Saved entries
----------------------------------------

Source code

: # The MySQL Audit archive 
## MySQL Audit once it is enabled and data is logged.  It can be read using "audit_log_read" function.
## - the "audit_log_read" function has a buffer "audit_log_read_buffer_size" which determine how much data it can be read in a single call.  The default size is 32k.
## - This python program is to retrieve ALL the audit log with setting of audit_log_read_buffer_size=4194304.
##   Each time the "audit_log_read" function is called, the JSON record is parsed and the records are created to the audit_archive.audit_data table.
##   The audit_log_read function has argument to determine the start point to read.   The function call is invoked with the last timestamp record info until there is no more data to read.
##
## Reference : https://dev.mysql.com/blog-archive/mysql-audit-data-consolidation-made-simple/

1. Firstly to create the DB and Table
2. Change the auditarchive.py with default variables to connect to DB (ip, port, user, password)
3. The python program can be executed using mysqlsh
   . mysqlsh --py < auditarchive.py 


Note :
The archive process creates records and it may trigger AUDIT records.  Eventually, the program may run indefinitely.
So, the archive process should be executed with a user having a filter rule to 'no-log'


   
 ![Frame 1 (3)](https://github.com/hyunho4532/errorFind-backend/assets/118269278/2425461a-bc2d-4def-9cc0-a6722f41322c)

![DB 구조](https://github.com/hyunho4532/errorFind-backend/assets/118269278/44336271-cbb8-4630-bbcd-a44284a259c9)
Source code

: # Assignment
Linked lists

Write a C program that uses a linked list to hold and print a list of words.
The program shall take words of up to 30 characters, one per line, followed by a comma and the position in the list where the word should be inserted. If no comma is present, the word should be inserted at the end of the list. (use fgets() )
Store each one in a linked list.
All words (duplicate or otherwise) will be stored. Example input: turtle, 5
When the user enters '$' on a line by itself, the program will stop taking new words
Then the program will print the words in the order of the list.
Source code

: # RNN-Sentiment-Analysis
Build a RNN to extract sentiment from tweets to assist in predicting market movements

----------------------------------------

__EXERCISE INSTRUCTIONS__: What lines of the data contain the string "https"? List them.

__ANSWER SECTION__:
## Reference : https://dev.mysql.com/blog-archive/mysql-audit-data-consolidation-made-simple/
 ![Frame 1 (3)](https://github.com/hyunho4532/errorFind-backend/assets/118269278/2425461a-bc2d-4def-9cc0-a6722f41322c)
![DB 구조](https://github.com/hyunho4532/errorFind-backend/assets/118269278/44336271-cbb8-4630-bbcd-a44284a259c9)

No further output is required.